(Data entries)

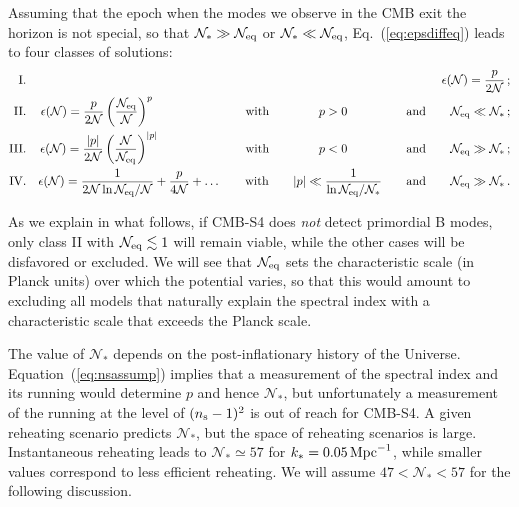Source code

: Assuming that the epoch when the modes we observe in the CMB exit the horizon is not special, so that $\mathcal{N}_\ast\gg\mathcal{N}_{\rm eq}$ or $\mathcal{N}_\ast\ll\mathcal{N}_{\rm eq}$, Eq.~(\ref{eq:epsdiffeq}) leads to four classes of solutions:
\begin{eqnarray}
{\rm I.}&&\epsilon(\mathcal{N})=\frac{p}{2\mathcal{N}}\,;\label{eq:classI}\\
{\rm II.}&&\epsilon(\mathcal{N})=\frac{p}{2\mathcal{N}}\left(\frac{\mathcal{N}_{\rm eq}}{\mathcal{N}}\right)^p\hspace{1.92cm}\qquad{\rm with}\qquad \hspace{7.3mm}p>0 \hspace{1.0cm}\qquad{\rm and}\qquad\mathcal{N}_{\rm eq}\ll\mathcal{N}_\ast\,;\label{eq:classII}\\
{\rm III.}&&\epsilon(\mathcal{N})=\frac{|p|}{2\mathcal{N}}\left(\frac{\mathcal{N}}{\mathcal{N}_{\rm eq}}\right)^{|p|}\hspace{1.77cm}\qquad{\rm with}\qquad \hspace{7.3mm}p<0 \hspace{1.0cm}\qquad{\rm and}\qquad\mathcal{N}_{\rm eq}\gg\mathcal{N}_\ast\,;\label{eq:classIII}\\
{\rm IV.}&&\epsilon(\mathcal{N})=\frac{1}{2\mathcal{N}\ln\mathcal{N}_{\rm eq}/\mathcal{N}}+\frac{p}{4\mathcal{N}}+\dots\qquad{\rm with}\qquad |p|\ll\frac{1}{\ln\mathcal{N}_{\rm eq}/\mathcal{N}_\ast}\qquad{\rm and}\qquad \mathcal{N}_{\rm eq}\gg\mathcal{N}_\ast\,.\label{eq:classIV}
\end{eqnarray}

As we explain in what follows, if CMB-S4 does {\it not\/} detect primordial B modes, only class II with $\mathcal{N}_{\rm eq}\lesssim 1$ will remain viable, while the other cases will be disfavored or excluded. We will see that $\mathcal{N}_{\rm eq}$ sets the characteristic scale (in Planck units) over which the potential varies, so that this would amount to excluding all models that naturally explain the spectral index with a characteristic scale that exceeds the Planck scale. 

The value of $\mathcal{N}_\ast$ depends on the post-inflationary history of the Universe. Equation~(\ref{eq:nsassump}) implies that a measurement of the spectral index and its running would determine $p$ and hence $\mathcal{N}_\ast$, but unfortunately a measurement of the running at the level of $(n_{\rm s}-1)^2$ is out of reach for CMB-S4. A given reheating scenario predicts $\mathcal{N}_\ast$, but the space of reheating scenarios is large. Instantaneous reheating leads to $\mathcal{N}_\ast\simeq 57$ for $k_\ast=0.05\,  {\rm Mpc}^{-1}$, while smaller values correspond to less efficient reheating. We will assume $47<\mathcal{N}_\ast<57$ for the following discussion. 

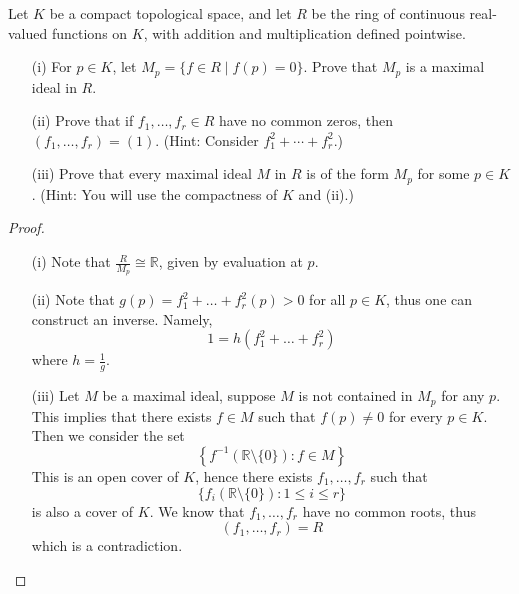 \documentclass[openany]{book}
\newcommand{\R}{\mathbb{R}}
\begin{document}
\begin{prob}[4.17]
    Let \( K \) be a compact topological space, and let \( R \) be the ring of continuous real-valued functions on \( K \), with addition and multiplication defined pointwise.
    \begin{itemize}
        \item[(i)] For \( p \in K \), let \( M_p = \{f \in R \mid f(p) = 0\} \). Prove that \( M_p \) is a maximal ideal in \( R \).
        \item[(ii)] Prove that if \( f_1, \ldots, f_r \in R \) have no common zeros, then \( (f_1, \ldots, f_r) = (1) \). (Hint: Consider \( f_1^2 + \cdots + f_r^2 \).)
        \item[(iii)] Prove that every maximal ideal \( M \) in \( R \) is of the form \( M_p \) for some \( p \in K \). (Hint: You will use the compactness of \( K \) and (ii).)
    \end{itemize}
\end{prob}
\begin{proof}
    \begin{itemize}
        \item[(i)] Note that $\frac{R}{M_p}\cong\R$, given by evaluation at $p$.
        \item[(ii)] Note that $g(p)=f_1^2+\dots+f_r^2(p)>0$ for all $p\in K$, thus one can construct an inverse. Namely, 
        \begin{equation*}
            1=h(f_1^2+\dots+f_r^2)
        \end{equation*}
        where $h=\frac{1}{g}$.
        \item[(iii)] Let $M$ be a maximal ideal, suppose $M$ is not contained in $M_p$ for any $p$. This implies that there exists $f\in M$ such that $f(p)\neq 0$ for every $p\in K$. Then we consider the set 
        \begin{equation*}
            \left\{f^{-1}(\R\setminus\{0\}):f\in M\right\}
        \end{equation*}
        This is an open cover of $K$, hence there exists $f_1,\dots, f_r$ such that 
        \begin{equation*}
            \{f_i(\R\setminus\{0\}): 1\leq i\leq r\}
        \end{equation*}
        is also a cover of $K$. We know that $f_1,\dots, f_r$ have no common roots, thus 
        \begin{equation*}
            (f_1,\dots, f_r)=R
        \end{equation*}
        which is a contradiction.
    \end{itemize}
\end{proof}
\end{document}
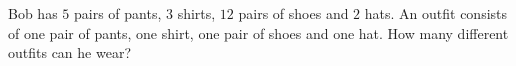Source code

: Bob has $5$ pairs of pants, $3$ shirts, $12$ pairs of shoes and $2$ hats. An outfit consists of one pair of pants, one shirt, one pair of shoes and one hat. How many different outfits can he wear?
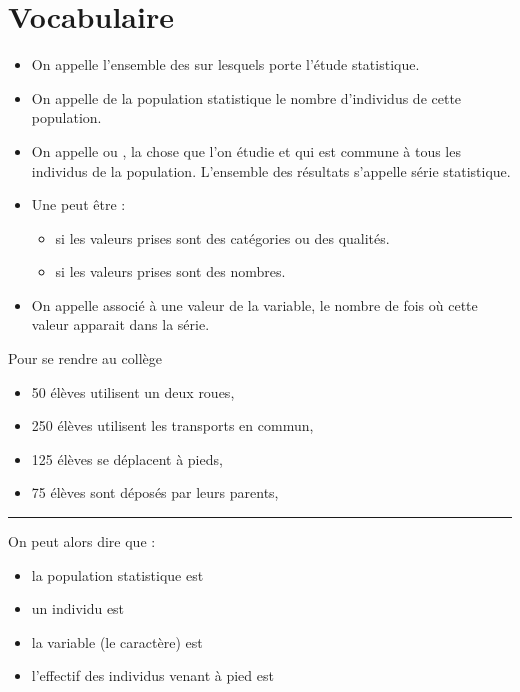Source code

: \section{Vocabulaire}

\begin{definitionbox}
\begin{itemize}[label=\textbullet]
    \item On appelle  l'ensemble 
        des  sur lesquels porte l'étude statistique. 
    \item On appelle  de la population statistique le
        nombre d'individus de cette population. 
    \item On appelle  ou , la chose que l'on étudie
        et qui est commune à tous les individus de la population. L'ensemble des
        résultats s'appelle série statistique.
    \item Une  peut être :
        \begin{itemize}[label=\textbullet]
            \item {} si les valeurs prises sont des catégories
                ou des qualités.
            \item {} si les valeurs prises sont des nombres.
        \end{itemize}
    \item On appelle  associé à une valeur de la variable, le nombre de
        fois où cette valeur apparait dans la série.
\end{itemize}
\end{definitionbox}

\begin{exemplebox}
    Pour se rendre au collège

    \begin{itemize}[label=\textbullet]
        \item 50 élèves utilisent un deux roues,
        \item 250 élèves utilisent les transports en commun,
        \item 125 élèves se déplacent à pieds,
        \item 75 élèves sont déposés par leurs parents,
    \end{itemize}
    \begin{center}\rule{0.7\textwidth}{0.2pt}\end{center}
    On peut alors dire que :
    \begin{itemize}[label=\textbullet]
        \item la population statistique est 
        \item un individu est 
        \item la variable (le caractère) est 
        \item l'effectif des individus venant à pied est 
    \end{itemize}
\end{exemplebox}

● **Task description**:
Scan the data above for the word "setminus". Copy every line in which it is found.

● **Answer space**:
            \left\{f^{-1}(\R\setminus\{0\}):f\in M\right\}
            \{f_i(\R\setminus\{0\}): 1\leq i\leq r\}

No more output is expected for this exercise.